■ What you have to do ■
Lines that include the word "textbf" should be copied from the listing that follows.

□ □ □ □ □

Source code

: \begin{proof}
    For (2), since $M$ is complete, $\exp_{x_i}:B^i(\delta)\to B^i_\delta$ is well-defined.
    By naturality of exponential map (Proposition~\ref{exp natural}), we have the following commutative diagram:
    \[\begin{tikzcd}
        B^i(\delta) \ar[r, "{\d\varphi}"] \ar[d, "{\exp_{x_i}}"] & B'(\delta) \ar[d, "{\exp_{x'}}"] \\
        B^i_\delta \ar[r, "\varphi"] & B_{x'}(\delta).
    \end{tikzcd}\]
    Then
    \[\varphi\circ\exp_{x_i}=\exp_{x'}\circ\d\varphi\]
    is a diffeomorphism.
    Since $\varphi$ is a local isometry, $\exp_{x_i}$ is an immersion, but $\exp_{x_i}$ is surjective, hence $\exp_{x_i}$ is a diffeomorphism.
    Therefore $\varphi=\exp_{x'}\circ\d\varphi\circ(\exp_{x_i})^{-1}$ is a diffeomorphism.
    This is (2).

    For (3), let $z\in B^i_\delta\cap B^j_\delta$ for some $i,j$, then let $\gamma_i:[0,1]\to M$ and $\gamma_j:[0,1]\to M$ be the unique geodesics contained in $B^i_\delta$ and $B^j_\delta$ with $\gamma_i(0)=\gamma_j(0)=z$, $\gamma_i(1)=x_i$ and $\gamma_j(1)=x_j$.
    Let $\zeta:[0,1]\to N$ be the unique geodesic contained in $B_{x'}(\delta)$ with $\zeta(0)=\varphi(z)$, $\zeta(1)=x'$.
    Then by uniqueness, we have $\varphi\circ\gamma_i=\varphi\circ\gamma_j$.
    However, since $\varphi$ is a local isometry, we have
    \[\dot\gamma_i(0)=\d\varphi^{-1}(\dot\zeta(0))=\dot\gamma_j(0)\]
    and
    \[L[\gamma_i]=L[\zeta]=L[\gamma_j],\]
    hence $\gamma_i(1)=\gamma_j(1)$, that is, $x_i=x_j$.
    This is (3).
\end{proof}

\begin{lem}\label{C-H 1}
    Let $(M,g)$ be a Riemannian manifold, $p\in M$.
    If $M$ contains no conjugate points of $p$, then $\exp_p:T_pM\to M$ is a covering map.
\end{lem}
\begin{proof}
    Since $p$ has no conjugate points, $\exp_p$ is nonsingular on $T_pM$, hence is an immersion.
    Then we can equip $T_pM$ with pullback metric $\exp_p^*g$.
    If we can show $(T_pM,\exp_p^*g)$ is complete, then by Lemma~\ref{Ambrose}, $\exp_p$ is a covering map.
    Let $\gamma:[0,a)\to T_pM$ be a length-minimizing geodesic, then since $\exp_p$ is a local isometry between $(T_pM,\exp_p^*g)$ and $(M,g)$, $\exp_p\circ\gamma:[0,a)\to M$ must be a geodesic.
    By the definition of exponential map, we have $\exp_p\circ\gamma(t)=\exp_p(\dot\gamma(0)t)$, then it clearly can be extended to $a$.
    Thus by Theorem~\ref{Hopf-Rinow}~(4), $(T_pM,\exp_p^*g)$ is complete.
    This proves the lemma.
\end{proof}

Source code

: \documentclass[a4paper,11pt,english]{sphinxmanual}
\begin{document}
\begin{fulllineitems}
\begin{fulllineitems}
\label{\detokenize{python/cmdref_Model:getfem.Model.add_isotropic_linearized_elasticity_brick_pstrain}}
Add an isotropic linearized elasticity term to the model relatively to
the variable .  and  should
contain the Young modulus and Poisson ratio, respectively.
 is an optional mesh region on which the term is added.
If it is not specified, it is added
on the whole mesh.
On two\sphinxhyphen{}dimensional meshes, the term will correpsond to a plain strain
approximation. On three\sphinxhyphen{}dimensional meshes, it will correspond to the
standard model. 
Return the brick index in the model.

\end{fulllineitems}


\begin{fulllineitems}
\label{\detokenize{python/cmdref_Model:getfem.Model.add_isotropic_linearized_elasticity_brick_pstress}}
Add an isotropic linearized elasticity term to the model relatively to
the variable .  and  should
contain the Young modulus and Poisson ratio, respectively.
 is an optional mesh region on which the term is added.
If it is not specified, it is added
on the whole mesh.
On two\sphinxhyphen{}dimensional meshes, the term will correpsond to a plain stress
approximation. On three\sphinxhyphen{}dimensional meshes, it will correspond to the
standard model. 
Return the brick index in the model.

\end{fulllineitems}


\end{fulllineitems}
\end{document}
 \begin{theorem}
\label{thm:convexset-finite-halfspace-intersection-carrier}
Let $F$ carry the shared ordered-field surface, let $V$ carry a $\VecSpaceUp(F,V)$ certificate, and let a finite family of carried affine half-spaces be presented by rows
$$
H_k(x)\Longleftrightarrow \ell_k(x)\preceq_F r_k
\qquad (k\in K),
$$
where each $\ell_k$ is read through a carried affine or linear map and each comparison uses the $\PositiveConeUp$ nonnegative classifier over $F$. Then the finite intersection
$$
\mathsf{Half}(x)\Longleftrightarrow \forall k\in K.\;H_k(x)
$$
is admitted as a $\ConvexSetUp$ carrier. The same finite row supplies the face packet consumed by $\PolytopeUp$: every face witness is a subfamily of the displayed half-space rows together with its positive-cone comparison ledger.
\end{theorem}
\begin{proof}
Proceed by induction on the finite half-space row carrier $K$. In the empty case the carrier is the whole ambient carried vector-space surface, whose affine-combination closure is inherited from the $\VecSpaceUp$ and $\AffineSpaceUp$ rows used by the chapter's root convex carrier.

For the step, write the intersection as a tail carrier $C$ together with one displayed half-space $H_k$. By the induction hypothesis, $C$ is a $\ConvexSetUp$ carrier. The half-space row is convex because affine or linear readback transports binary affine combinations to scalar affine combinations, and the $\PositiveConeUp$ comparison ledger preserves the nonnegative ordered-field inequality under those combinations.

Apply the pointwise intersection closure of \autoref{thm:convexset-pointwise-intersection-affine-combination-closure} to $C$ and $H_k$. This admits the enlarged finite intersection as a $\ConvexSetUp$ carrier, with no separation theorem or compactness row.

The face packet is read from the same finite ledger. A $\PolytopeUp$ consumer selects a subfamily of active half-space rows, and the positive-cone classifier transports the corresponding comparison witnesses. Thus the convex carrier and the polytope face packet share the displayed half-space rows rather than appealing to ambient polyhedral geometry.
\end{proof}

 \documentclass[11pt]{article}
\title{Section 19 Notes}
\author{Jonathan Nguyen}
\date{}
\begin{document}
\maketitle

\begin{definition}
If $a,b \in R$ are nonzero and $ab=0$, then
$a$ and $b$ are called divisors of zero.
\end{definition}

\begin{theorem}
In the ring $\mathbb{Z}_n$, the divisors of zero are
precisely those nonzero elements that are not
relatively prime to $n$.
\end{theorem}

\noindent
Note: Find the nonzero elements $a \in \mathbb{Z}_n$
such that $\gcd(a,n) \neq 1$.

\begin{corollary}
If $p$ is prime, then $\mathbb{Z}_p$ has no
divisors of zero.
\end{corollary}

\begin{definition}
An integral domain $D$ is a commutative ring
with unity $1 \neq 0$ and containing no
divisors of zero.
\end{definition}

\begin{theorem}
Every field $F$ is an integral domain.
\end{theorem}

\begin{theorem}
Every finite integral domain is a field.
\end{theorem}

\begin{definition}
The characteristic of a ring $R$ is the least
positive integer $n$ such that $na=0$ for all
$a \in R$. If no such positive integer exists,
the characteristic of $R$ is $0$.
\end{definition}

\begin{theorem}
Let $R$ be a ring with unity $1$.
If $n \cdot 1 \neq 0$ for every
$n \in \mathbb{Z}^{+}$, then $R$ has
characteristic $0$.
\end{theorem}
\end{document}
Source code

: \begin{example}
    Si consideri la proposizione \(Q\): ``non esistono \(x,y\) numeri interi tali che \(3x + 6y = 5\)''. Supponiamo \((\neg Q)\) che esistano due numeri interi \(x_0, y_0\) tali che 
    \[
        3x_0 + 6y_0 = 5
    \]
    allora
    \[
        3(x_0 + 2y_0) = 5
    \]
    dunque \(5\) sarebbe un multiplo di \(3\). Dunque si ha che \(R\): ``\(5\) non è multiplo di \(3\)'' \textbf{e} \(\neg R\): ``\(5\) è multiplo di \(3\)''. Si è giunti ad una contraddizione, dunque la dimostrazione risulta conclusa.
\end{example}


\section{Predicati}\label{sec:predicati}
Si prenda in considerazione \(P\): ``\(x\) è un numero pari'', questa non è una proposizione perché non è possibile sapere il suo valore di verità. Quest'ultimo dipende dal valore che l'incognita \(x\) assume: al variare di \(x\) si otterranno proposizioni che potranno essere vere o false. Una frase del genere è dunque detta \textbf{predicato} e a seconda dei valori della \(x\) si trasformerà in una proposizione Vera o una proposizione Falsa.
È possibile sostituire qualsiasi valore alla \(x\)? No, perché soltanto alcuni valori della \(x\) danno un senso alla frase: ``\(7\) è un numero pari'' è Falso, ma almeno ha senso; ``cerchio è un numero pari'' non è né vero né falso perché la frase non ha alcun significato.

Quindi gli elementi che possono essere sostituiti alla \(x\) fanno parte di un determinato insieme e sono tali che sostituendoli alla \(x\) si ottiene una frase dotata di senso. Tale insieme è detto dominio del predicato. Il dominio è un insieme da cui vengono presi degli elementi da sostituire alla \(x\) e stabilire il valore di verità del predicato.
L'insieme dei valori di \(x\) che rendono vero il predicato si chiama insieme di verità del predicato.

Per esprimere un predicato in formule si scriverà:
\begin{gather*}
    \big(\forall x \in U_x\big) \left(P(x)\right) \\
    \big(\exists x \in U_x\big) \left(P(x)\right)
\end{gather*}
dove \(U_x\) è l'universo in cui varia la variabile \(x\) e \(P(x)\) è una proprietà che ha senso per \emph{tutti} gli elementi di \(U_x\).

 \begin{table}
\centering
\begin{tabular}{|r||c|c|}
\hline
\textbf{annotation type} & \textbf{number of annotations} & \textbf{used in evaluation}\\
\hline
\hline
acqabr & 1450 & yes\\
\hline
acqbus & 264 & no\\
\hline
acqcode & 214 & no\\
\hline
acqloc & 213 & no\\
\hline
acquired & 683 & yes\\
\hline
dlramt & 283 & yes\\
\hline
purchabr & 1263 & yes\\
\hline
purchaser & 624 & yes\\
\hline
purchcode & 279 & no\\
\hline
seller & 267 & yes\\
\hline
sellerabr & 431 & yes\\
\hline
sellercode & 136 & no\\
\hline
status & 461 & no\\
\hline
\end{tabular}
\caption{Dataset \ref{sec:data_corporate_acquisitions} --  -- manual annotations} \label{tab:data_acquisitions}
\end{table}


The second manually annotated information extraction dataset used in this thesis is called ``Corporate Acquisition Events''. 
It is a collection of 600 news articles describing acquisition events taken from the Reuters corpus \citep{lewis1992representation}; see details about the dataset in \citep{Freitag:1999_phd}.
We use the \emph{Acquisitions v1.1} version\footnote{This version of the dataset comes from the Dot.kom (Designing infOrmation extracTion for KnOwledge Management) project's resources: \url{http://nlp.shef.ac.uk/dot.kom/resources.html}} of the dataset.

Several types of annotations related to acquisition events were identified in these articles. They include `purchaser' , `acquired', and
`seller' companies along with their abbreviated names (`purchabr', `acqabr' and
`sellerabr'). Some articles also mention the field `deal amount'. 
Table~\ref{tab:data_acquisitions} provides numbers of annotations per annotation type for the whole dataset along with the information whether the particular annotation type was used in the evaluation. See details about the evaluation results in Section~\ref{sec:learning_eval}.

□ □ □ □ □

■ Response below ■
    dunque \(5\) sarebbe un multiplo di \(3\). Dunque si ha che \(R\): ``\(5\) non è multiplo di \(3\)'' \textbf{e} \(\neg R\): ``\(5\) è multiplo di \(3\)''. Si è giunti ad una contraddizione, dunque la dimostrazione risulta conclusa.
Si prenda in considerazione \(P\): ``\(x\) è un numero pari'', questa non è una proposizione perché non è possibile sapere il suo valore di verità. Quest'ultimo dipende dal valore che l'incognita \(x\) assume: al variare di \(x\) si otterranno proposizioni che potranno essere vere o false. Una frase del genere è dunque detta \textbf{predicato} e a seconda dei valori della \(x\) si trasformerà in una proposizione Vera o una proposizione Falsa.
\textbf{annotation type} & \textbf{number of annotations} & \textbf{used in evaluation}\\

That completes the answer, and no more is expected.